Re: [PATCH v1 bpf-next 05/10] bpf: tcp: Avoid socket skips and repeats during iteration

Martin KaFai Lau <martin.lau@xxxxxxxxx> · Fri, 23 May 2025 16:05:16 -0700

On 5/20/25 7:50 AM, Jordan Rife wrote:
Replace the offset-based approach for tracking progress through a bucket
in the TCP table with one based on socket cookies. Remember the cookies
of unprocessed sockets from the last batch and use this list to
pick up where we left off or, in the case that the next socket
disappears between reads, find the first socket after that point that
still exists in the bucket and resume from there.

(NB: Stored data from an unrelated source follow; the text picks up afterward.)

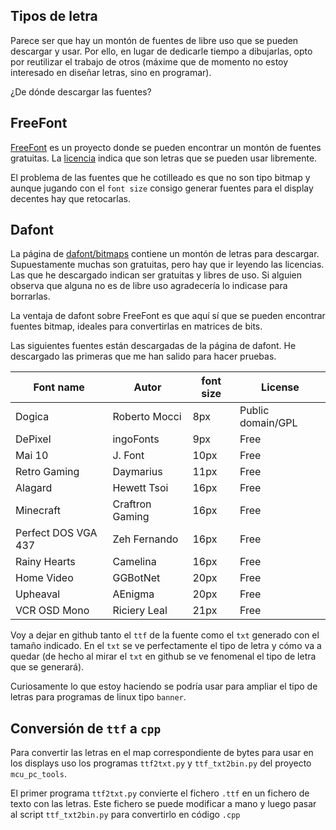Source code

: 
## Tipos de letra

Parece ser que hay un montón de fuentes de libre uso que se pueden descargar y
usar. Por ello, en lugar de dedicarle tiempo a dibujarlas, opto por reutilizar
el trabajo de otros (máxime que de momento no estoy interesado en diseñar
letras, sino en programar).

¿De dónde descargar las fuentes? 

## FreeFont

[FreeFont](https://www.gnu.org/software/freefont/index.html) es un proyecto
donde se pueden encontrar un montón de fuentes gratuitas. La
[licencia](https://www.gnu.org/software/freefont/license.html) indica que son
letras que se pueden usar libremente.

El problema de las fuentes que he cotilleado es que no son tipo bitmap y
aunque jugando con el `font size` consigo generar fuentes para el display
decentes hay que retocarlas. 

## Dafont

La página de [dafont/bitmaps](https://www.dafont.com/bitmap.php) contiene un
montón de letras para descargar. Supuestamente muchas son gratuitas, pero hay
que ir leyendo las licencias. Las que he descargado indican ser gratuitas y
libres de uso.  Si alguien observa que alguna no es de libre uso agradecería lo
indicase para borrarlas. 

La ventaja de dafont sobre FreeFont es que aquí sí que se pueden encontrar
fuentes bitmap, ideales para convertirlas en matrices de bits.

Las siguientes fuentes están descargadas de la página de dafont. He descargado
las primeras que me han salido para hacer pruebas. 

Font name       | Autor             | font size | License
----------------|-------------------|-----------|--------
Dogica          | Roberto Mocci     |  8px      | Public domain/GPL
DePixel         | ingoFonts         |  9px      | Free
Mai 10          | J. Font           | 10px      | Free
Retro Gaming    | Daymarius         | 11px      | Free
Alagard         | Hewett Tsoi       | 16px      | Free
Minecraft       | Craftron Gaming   | 16px      | Free
Perfect DOS VGA 437| Zeh Fernando   | 16px      | Free
Rainy Hearts    | Camelina          | 16px      | Free
Home Video      | GGBotNet          | 20px      | Free
Upheaval        | AEnigma           | 20px      | Free
VCR OSD Mono    | Riciery Leal      | 21px      | Free

Voy a dejar en github tanto el `ttf` de la fuente como el `txt` generado con
el tamaño indicado. En el `txt` se ve perfectamente el tipo de letra y cómo va
a quedar (de hecho al mirar el `txt` en github se ve fenomenal el tipo de
letra que se generará).

Curiosamente lo que estoy haciendo se podría usar para ampliar el
tipo de letras para programas de linux tipo `banner`.


## Conversión de `ttf` a `cpp`
Para convertir las letras en el map correspondiente de bytes para usar en los
displays uso los programas `ttf2txt.py` y `ttf_txt2bin.py` del proyecto
`mcu_pc_tools`.

El primer programa `ttf2txt.py` convierte el fichero `.ttf` en un fichero de
texto con las letras. Este fichero se puede modificar a mano y luego pasar al
script `ttf_txt2bin.py` para convertirlo en código `.cpp`

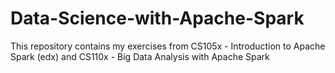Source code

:# Data-Science-with-Apache-Spark
This repository contains my exercises from CS105x - Introduction to Apache Spark (edx) and CS110x - Big Data Analysis with Apache Spark
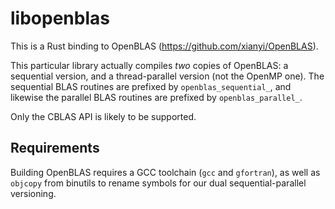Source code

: # libopenblas

This is a Rust binding to OpenBLAS (https://github.com/xianyi/OpenBLAS).

This particular library actually compiles _two_ copies of OpenBLAS: a sequential
version, and a thread-parallel version (not the OpenMP one). The sequential BLAS
routines are prefixed by `openblas_sequential_`, and likewise the parallel BLAS
routines are prefixed by `openblas_parallel_`.

Only the CBLAS API is likely to be supported.

## Requirements

Building OpenBLAS requires a GCC toolchain (`gcc` and `gfortran`), as well as
`objcopy` from binutils to rename symbols for our dual sequential-parallel
versioning.

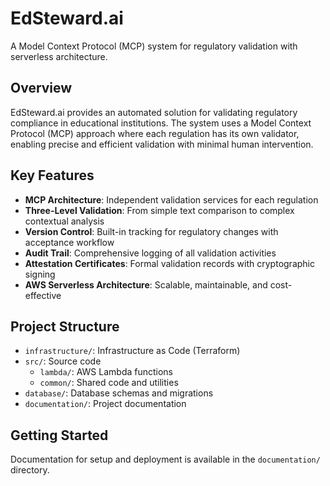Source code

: # EdSteward.ai

A Model Context Protocol (MCP) system for regulatory validation with serverless architecture.

## Overview

EdSteward.ai provides an automated solution for validating regulatory compliance in educational institutions. The system uses a Model Context Protocol (MCP) approach where each regulation has its own validator, enabling precise and efficient validation with minimal human intervention.

## Key Features

- **MCP Architecture**: Independent validation services for each regulation
- **Three-Level Validation**: From simple text comparison to complex contextual analysis
- **Version Control**: Built-in tracking for regulatory changes with acceptance workflow
- **Audit Trail**: Comprehensive logging of all validation activities
- **Attestation Certificates**: Formal validation records with cryptographic signing
- **AWS Serverless Architecture**: Scalable, maintainable, and cost-effective

## Project Structure

- `infrastructure/`: Infrastructure as Code (Terraform)
- `src/`: Source code
  - `lambda/`: AWS Lambda functions
  - `common/`: Shared code and utilities
- `database/`: Database schemas and migrations
- `documentation/`: Project documentation

## Getting Started

Documentation for setup and deployment is available in the `documentation/` directory.
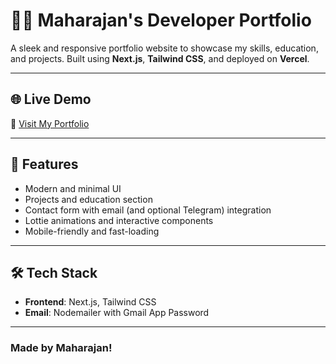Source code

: # 🧑‍💻 Maharajan's Developer Portfolio

A sleek and responsive portfolio website to showcase my skills, education, and projects. Built using **Next.js**, **Tailwind CSS**, and deployed on **Vercel**.

---

## 🌐 Live Demo

🔗 [Visit My Portfolio](https://maharajan-portfolio.vercel.app/)

---

## 🚀 Features

- Modern and minimal UI
- Projects and education section
- Contact form with email (and optional Telegram) integration
- Lottie animations and interactive components
- Mobile-friendly and fast-loading

---

## 🛠️ Tech Stack

- **Frontend**: Next.js, Tailwind CSS
- **Email**: Nodemailer with Gmail App Password

---
### Made by Maharajan!
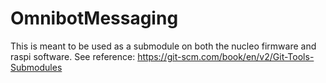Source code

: # OmnibotMessaging

This is meant to be used as a submodule on both the nucleo firmware and raspi
software. See reference: https://git-scm.com/book/en/v2/Git-Tools-Submodules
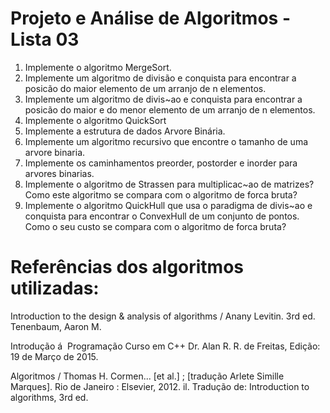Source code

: # Projeto e Análise de Algoritmos - Lista 03

1) Implemente o algoritmo MergeSort.
4) Implemente um algoritmo de divisão e conquista para encontrar a posicão do maior elemento
de um arranjo de n elementos.
5) Implemente um algoritmo de divis~ao e conquista para encontrar a posicão do maior e do menor
elemento de um arranjo de n elementos.
6) Implemente o algoritmo QuickSort
9) Implemente a estrutura de dados Arvore Binária.
10) Implemente um algoritmo recursivo que encontre o tamanho de uma arvore binaria.
12) Implemente os caminhamentos preorder, postorder e inorder para arvores binarias.
13) Implemente o algoritmo de Strassen para multiplicac~ao de matrizes? Como este algoritmo se
compara com o algoritmo de forca bruta?
14) Implemente o algoritmo QuickHull que usa o paradigma de divis~ao e conquista para encontrar o
ConvexHull de um conjunto de pontos. Como o seu custo se compara com o algoritmo de forca
bruta?

# Referências dos algoritmos utilizadas:

Introduction to the design & analysis of algorithms / Anany Levitin. 3rd ed. Tenenbaum, Aaron M.

Introdução á  Programação Curso em C++ Dr. Alan R. R. de Freitas, Edição: 19 de Março de 2015.

Algoritmos / Thomas H. Cormen... [et al.] ; [tradução Arlete Simille Marques]. Rio de Janeiro : Elsevier, 2012. il.
Tradução de: Introduction to algorithms, 3rd ed.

This approach guarantees that all sockets that existed when iteration
began and continue to exist throughout will be visited exactly once.
Sockets that are added to the table during iteration may or may not be
seen, but if they are they will be seen exactly once.

Remove the conditional that advances the bucket at the top of
bpf_iter_tcp_batch, since if iter->cur_sk == iter->end_sk
bpf_iter_tcp_resume_listening or bpf_iter_tcp_resume_established will
naturally advance to the next bucket without wasting any time scanning
through the current bucket.


Signed-off-by: Jordan Rife <jordan@xxxxxxxx>
---
  net/ipv4/tcp_ipv4.c | 141 +++++++++++++++++++++++++++++++++++---------
  1 file changed, 113 insertions(+), 28 deletions(-)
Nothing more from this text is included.